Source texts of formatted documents
-- -- --
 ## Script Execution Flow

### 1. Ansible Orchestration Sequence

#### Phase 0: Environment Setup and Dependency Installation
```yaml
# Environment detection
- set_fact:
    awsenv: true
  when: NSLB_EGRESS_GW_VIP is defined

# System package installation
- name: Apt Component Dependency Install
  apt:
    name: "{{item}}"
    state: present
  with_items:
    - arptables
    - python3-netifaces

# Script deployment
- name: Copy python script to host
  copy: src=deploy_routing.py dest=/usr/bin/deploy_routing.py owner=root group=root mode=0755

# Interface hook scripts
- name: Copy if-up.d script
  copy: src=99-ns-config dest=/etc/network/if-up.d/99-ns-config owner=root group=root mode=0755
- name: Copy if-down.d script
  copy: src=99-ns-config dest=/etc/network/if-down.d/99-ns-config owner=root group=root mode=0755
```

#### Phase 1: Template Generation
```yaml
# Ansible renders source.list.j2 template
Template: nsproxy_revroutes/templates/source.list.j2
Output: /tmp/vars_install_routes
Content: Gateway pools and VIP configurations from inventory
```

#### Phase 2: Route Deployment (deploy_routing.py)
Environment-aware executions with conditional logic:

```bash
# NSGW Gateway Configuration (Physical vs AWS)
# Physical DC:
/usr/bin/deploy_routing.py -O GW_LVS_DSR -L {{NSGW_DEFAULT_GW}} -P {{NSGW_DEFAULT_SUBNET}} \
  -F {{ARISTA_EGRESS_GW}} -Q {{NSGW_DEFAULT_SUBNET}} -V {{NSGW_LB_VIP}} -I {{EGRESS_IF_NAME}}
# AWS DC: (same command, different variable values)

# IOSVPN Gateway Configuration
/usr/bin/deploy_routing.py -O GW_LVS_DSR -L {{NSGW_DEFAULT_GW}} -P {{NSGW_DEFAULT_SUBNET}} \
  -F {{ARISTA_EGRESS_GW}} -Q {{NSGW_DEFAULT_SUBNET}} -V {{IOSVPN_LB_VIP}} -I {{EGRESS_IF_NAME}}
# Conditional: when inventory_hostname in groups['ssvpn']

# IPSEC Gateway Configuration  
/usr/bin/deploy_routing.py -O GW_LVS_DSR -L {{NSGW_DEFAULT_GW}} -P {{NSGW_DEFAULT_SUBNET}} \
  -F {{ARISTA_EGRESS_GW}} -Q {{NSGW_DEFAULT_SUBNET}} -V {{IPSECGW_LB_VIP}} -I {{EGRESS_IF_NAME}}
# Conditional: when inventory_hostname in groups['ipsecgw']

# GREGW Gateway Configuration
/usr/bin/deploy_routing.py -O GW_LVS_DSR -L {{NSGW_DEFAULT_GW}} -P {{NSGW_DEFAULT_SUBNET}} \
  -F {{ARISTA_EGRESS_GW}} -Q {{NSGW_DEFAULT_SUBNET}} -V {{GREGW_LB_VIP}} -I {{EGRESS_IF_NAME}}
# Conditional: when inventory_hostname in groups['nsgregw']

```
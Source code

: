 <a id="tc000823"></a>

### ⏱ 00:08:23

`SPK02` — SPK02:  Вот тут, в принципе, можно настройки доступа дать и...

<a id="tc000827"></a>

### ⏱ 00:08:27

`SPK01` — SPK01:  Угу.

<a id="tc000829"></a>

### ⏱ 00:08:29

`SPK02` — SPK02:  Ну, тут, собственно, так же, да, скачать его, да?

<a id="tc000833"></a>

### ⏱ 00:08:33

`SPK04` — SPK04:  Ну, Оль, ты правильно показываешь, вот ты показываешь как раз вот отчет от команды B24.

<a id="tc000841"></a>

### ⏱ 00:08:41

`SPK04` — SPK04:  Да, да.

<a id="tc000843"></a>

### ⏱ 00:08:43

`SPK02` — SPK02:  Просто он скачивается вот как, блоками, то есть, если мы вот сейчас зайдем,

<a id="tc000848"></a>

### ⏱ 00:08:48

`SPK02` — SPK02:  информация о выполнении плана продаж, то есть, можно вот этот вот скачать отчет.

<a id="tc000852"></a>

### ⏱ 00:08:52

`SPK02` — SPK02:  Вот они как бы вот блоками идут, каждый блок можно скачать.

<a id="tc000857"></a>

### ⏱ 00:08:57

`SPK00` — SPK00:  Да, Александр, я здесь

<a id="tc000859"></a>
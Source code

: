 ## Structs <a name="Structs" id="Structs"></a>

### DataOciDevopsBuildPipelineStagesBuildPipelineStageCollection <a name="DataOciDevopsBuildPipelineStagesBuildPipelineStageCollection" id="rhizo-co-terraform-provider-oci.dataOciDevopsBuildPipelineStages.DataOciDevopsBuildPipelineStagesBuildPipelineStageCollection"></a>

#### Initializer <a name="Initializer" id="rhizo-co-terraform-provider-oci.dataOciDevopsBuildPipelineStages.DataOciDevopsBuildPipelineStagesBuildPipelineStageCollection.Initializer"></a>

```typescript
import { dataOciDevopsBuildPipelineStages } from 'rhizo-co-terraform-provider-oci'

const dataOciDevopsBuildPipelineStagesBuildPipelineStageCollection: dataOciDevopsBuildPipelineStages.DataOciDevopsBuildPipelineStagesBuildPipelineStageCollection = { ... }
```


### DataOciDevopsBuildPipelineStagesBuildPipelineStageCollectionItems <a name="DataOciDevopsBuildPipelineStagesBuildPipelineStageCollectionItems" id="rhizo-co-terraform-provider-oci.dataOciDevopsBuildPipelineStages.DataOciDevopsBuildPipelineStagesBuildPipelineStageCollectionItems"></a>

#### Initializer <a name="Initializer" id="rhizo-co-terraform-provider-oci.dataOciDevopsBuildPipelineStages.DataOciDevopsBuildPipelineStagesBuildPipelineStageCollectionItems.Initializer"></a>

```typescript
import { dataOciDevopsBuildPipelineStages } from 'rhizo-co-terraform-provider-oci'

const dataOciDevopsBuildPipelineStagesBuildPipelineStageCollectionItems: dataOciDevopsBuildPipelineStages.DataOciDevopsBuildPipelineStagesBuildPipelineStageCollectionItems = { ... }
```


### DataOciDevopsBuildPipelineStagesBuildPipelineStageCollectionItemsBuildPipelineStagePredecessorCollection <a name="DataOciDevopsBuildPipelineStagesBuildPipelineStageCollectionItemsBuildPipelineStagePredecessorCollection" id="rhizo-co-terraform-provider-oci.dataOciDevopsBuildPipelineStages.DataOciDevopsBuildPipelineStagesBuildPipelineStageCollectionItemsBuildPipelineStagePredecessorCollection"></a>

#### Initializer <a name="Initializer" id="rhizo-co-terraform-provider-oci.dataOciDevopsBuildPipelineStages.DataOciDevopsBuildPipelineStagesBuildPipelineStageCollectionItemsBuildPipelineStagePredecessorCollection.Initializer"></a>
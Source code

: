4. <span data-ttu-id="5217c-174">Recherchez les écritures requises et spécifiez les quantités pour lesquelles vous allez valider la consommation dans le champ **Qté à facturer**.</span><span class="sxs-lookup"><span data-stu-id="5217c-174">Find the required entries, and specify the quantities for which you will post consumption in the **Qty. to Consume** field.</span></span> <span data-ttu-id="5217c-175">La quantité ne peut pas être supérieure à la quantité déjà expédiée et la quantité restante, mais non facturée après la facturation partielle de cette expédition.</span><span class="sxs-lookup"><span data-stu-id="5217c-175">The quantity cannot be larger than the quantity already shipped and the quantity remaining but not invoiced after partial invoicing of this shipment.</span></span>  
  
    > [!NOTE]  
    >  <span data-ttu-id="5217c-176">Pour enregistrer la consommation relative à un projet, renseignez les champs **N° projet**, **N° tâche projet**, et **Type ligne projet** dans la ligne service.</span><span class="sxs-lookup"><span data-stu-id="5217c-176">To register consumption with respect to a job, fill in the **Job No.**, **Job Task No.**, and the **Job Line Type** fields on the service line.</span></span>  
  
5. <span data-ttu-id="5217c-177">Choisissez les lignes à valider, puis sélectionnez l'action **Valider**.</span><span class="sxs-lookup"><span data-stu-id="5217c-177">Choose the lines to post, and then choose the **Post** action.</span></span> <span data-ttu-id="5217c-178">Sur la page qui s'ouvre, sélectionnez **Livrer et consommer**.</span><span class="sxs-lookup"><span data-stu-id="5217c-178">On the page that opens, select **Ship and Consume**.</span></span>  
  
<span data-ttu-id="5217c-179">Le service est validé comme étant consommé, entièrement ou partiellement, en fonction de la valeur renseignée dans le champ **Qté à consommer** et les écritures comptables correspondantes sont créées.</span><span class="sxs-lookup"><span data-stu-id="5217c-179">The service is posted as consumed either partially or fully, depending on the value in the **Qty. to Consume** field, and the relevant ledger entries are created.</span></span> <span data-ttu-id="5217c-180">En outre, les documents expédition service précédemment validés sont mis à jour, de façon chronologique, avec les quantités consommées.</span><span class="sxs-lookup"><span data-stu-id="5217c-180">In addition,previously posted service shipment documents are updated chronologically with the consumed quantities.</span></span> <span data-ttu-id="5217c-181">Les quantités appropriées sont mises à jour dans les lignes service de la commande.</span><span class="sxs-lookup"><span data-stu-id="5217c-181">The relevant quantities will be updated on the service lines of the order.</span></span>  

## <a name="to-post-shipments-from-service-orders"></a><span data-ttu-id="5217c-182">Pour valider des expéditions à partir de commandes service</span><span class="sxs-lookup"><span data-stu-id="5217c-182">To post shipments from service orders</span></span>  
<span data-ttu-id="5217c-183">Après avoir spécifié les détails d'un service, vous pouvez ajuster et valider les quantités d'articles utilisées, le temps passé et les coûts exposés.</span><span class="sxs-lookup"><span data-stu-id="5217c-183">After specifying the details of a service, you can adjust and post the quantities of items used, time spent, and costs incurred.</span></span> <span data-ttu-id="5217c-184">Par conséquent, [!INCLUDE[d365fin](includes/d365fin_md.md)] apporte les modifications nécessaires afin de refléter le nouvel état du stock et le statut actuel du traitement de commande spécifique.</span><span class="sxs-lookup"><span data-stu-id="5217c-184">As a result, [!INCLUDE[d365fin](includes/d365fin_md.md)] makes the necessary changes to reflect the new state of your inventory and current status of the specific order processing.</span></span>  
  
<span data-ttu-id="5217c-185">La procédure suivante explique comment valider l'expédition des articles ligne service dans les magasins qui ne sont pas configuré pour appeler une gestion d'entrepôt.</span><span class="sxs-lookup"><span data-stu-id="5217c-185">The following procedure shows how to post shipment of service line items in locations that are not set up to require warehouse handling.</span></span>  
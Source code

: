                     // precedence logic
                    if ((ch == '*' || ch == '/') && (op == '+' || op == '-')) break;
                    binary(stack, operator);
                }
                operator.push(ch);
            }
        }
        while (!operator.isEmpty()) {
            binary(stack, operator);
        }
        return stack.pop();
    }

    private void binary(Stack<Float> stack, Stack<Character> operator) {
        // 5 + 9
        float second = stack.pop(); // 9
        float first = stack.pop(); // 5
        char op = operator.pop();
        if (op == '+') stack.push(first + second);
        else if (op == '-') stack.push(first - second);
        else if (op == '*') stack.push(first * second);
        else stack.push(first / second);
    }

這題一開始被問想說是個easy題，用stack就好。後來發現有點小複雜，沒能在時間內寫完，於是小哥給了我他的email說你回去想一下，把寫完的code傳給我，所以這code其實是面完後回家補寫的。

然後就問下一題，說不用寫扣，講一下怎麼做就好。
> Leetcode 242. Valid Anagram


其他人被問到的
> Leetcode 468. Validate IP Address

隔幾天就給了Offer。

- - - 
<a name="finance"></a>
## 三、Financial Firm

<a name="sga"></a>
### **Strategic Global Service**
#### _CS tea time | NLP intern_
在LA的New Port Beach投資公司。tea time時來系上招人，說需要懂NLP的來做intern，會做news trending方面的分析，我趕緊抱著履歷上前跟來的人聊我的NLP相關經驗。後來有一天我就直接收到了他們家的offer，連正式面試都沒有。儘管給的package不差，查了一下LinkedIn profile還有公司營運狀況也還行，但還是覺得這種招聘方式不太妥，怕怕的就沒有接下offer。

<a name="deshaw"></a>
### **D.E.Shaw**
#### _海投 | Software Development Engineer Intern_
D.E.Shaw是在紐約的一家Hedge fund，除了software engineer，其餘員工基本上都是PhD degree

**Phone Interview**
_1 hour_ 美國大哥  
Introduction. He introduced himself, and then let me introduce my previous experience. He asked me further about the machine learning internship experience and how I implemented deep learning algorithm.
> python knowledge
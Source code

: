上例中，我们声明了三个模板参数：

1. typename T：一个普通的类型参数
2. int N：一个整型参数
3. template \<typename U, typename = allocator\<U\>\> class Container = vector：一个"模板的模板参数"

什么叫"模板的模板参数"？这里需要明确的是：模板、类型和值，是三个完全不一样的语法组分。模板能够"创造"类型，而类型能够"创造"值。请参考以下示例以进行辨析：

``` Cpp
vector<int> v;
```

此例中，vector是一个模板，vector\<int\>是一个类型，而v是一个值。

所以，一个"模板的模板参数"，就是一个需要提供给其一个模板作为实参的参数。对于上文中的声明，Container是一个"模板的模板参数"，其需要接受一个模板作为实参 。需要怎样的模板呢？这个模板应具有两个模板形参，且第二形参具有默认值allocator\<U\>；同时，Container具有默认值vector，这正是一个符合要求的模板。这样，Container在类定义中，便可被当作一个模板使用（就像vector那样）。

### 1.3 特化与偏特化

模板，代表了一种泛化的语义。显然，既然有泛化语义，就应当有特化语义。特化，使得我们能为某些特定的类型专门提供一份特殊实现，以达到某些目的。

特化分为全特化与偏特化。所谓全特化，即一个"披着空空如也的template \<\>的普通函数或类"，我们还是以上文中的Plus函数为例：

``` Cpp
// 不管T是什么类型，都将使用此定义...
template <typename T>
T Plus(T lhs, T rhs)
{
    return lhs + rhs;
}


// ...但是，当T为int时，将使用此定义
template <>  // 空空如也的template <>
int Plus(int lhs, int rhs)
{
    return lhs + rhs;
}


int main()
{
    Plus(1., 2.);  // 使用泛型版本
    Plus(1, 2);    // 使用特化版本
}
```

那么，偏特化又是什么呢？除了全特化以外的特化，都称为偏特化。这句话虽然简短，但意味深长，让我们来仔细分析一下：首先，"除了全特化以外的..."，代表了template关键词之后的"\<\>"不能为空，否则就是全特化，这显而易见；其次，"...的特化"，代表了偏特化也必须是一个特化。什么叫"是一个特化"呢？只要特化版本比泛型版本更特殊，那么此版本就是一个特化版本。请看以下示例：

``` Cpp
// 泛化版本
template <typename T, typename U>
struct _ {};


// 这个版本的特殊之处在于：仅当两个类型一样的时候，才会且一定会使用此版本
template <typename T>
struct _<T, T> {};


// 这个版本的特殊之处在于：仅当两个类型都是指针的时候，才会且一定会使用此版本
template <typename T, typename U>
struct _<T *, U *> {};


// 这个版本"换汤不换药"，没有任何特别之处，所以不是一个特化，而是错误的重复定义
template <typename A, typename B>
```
-- -- --
» **Directions for this task**
From the records above, retype only the lines starting at the line that contains "此例中，vector是一个模" and ending at the line that contains "模板，代表了一种泛化的语义。", both included.

» **Answer below**
此例中，vector是一个模板，vector\<int\>是一个类型，而v是一个值。

所以，一个"模板的模板参数"，就是一个需要提供给其一个模板作为实参的参数。对于上文中的声明，Container是一个"模板的模板参数"，其需要接受一个模板作为实参 。需要怎样的模板呢？这个模板应具有两个模板形参，且第二形参具有默认值allocator\<U\>；同时，Container具有默认值vector，这正是一个符合要求的模板。这样，Container在类定义中，便可被当作一个模板使用（就像vector那样）。

### 1.3 特化与偏特化

模板，代表了一种泛化的语义。显然，既然有泛化语义，就应当有特化语义。特化，使得我们能为某些特定的类型专门提供一份特殊实现，以达到某些目的。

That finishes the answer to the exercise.